Docstring formatting

  • Formatting doc_strings to look nice in code and in sphinx. First, we generally follow numpydoc recommendations. For example, we use back-ticks whenever referring to parameters like G.

    Common Gotchas:

    • Sections are separated by underlined headings. The underline must be the same length as the heading.
    • Extra blank lines are often flagged as Warnings by sphinx. Check for the Warnings when you locally make the docs.
    • The preferred order of sections is as follows: Parameters, Returns, Raises, Examples, See also, Notes, References

    Additional comments about syntax where it is not so clear from the link above:

    • our primary goal is to make the docs pretty both in their raw text form and in the html and pdf generated at ReadTheDocs. The guidelines can help, but sometimes you have to make a judgement call.
    • Python objects True, False and None do not require any formatting.
    • When appearing in a sentence/paragraph, object types like int and float refer to their class as in: :class:`int`
    • literal strings appear as regular text with single quotes, as in: 'full', or 'in+out'
    • double back-ticks are for longer pieces of python code. (what is long? judgement call)
    • exceptions are formatted using: :exc:`NetworkXError`
    • math expressions can often be written in ascii-text. For LaTeX formatting use: :math:`\sum_{i=0}^{\infty} x^i`

    If you are working on doc_string issues, it is very helpful to get sphinx installed locally so you can create the html pages locally and tweak without having to run everything through ReadTheDocs first.


Handling None

  • How we tend to handle None

    When checking a value against None use the if var is None: construction. We also use None (as does Python itself) as a null argument to functions where the default argument must be newly computed at runtime. For example, if you use def f(nlist=[]): the list will be created when the function is defined and it will be the same list for all function calls. If you want a new list for each function call use

     def f(nlist=None):
         if nlist is None:
             nlist = []
    

    In some functions we allow nodes to be specified with a default of processing all nodes. We use None to indicate whether an argument was provided or not. Thus, None is special in that it cannot be a node in our graphs. We state that a node can be any hashable other than None.

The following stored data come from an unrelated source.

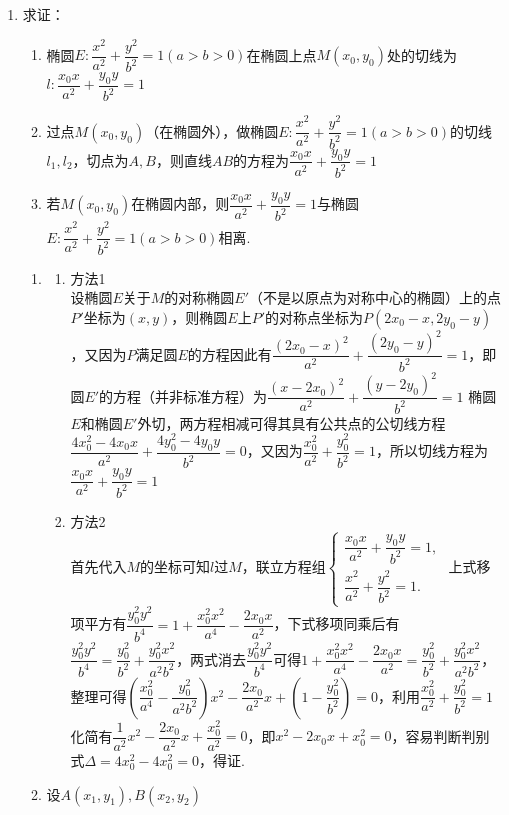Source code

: \begin{enumerate}
    \item 求证：
    \begin{enumerate}
        \item 椭圆$E: \dfrac{x^2}{a^2}+\dfrac{y^2}{b^2} = 1(a > b > 0)$在椭圆上点$M(x_0, y_0)$处的切线为$l:\dfrac{x_0x}{a^2}+\dfrac{y_0y}{b^2} = 1$
        \item 过点$M(x_0, y_0)$（在椭圆外），做椭圆$E: \dfrac{x^2}{a^2}+\dfrac{y^2}{b^2} = 1(a > b > 0)$的切线$l_1, l_2$，切点为$A, B$，则直线$AB$的方程为$\dfrac{x_0x}{a^2}+\dfrac{y_0y}{b^2} = 1$
        \item 若$M(x_0, y_0)$在椭圆内部，则$\dfrac{x_0x}{a^2}+\dfrac{y_0y}{b^2} = 1$与椭圆$E: \dfrac{x^2}{a^2}+\dfrac{y^2}{b^2} = 1(a > b > 0)$相离.
    \end{enumerate}
    \begin{jieda}
        \begin{enumerate}
            \item 
            \begin{enumerate}
                \item 方法1 \\
                设椭圆$E$关于$M$的对称椭圆$E'$（不是以原点为对称中心的椭圆）上的点$P'$坐标为$(x, y)$，则椭圆$E$上$P'$的对称点坐标为$P(2x_0 - x, 2y_0-y)$，又因为$P$满足圆$E$的方程因此有$\dfrac{(2x_0 - x)^2}{a^2}+\dfrac{(2y_0-y)^2}{b^2} = 1$，即圆$E'$的方程（并非标准方程）为$\dfrac{(x-2x_0)^2}{a^2}+\dfrac{(y-2y_0)^2}{b^2} = 1$
                椭圆$E$和椭圆$E'$外切，两方程相减可得其具有公共点的公切线方程$\dfrac{4x_0^2-4x_0x}{a^2}+\dfrac{4y_0^2-4y_0y}{b^2} = 0$，又因为$\dfrac{x_0^2}{a^2}+\dfrac{y_0^2}{b^2} = 1$，所以切线方程为$\dfrac{x_0x}{a^2}+\dfrac{y_0y}{b^2} = 1$
                \item 方法2 \\
                首先代入$M$的坐标可知$l$过$M$，联立方程组$\left\{  \begin{array}{l} 
                \dfrac{x_0x}{a^2}+\dfrac{y_0y}{b^2} = 1, \\  
                \dfrac{x^2}{a^2}+\dfrac{y^2}{b^2} = 1. \end{array}\right.$ 上式移项平方有$\dfrac{y_0^2y^2}{b^4} = 1 + \dfrac{x_0^2x^2}{a^4}-\dfrac{2x_0x}{a^2}$，下式移项同乘后有$\dfrac{y_0^2y^2}{b^4} = \dfrac{y_0^2}{b^2}+\dfrac{y_0^2x^2}{a^2b^2}$，两式消去$\dfrac{y_0^2y^2}{b^4}$可得$1 + \dfrac{x_0^2x^2}{a^4} - \dfrac{2x_0x}{a^2} = \dfrac{y_0^2}{b^2}+\dfrac{y_0^2x^2}{a^2b^2}$，整理可得$\left(\dfrac{x_0^2}{a^4}-\dfrac{y_0^2}{a^2b^2}\right)x^2-\dfrac{2x_0}{a^2}x + \left(1-\dfrac{y_0^2}{b^2}\right) = 0$，利用$\dfrac{x_0^2}{a^2}+\dfrac{y_0^2}{b^2} = 1$化简有$\dfrac{1}{a^2}x^2-\dfrac{2x_0}{a^2}x + \dfrac{x_0^2}{a^2} = 0$，即$x^2-2x_0x + x_0^2 = 0$，容易判断判别式$\Delta = 4x_0^2 - 4x_0^2 = 0$，得证.
            \end{enumerate}
            \item 设$A(x_1, y_1), B(x_2, y_2)$
            

\end{enumerate}
\end{jieda}
\end{enumerate}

Decorators for Not Implemented

  • Explicitly not supporting directed or multigraph in a function:

    Use the decorator not_implemented_for in networkx/utils/decorators.py to designate that a function doesn't accept 'directed', 'undirected', 'multigraph' or 'graph'. The function should have its first argument be the graph object to be checked.

     @nx.not_implemented_for('directed', 'multigraph')
     def function_not_for_MultiDiGraph(G, others):
         # function not for graphs that are directed *and* multigraph
         pass
    
     @nx.not_implemented_for('directed')
     @nx.not_implemented_for('multigraph')
     def function_only_for_Graph(G, others):
         # function not for directed graphs *or* for multigraphs
         pass
    

Squashing Commits

  • How much and when should we squash commits?

    Often as a PR evolves extra commits appear to correct typos, avoid conflicts with upstream/master, etc. Some projects like to have every PR be one commit. Others prefer to keep all the history and most are somewhere in between. We are in the "between" group. It is nice to have content oriented commits separated from e.g. PEP8 changes so that people can easily find the important change within the whitespace changes. Many times there is a logical progression of the commits as the ideas or focus of the PR changed. Those are good reasons to have more than one commit in your PR. But when it looks like your PR is about ready you should think about whether it would help clean up the commit history to "squash" the commits that don't help by being separated out. Squashing is essentially changing history for your branch. If there are other people out there who would use that history, then don't do it this way.

    How do you squash commits? Basically you use git rebase -i (you can also specify which branch to rebase relative to). An editor opens with a list of all your commits. You choose which to squash by switching the first word from "pick" to "squash". When you're done, the editor reopens and you can combine/edit the commit messages from the commits that were changed. When you're done with the messages, your history has been rewritten! The old commits still exist, but are not associated with the current branch. New commits have taken their place. Since this rewrites the history of your branch, you have to use git push --force to update the branch on github that your PR is from.

    Here's a post describing the squash process. As always it's possible to create a small test repo to play it with before actually doing it, but its also OK to play with it in your local repo until you understand it. So long as you don't push you can mess up your local repo all you want (and then re-clone to start fresh).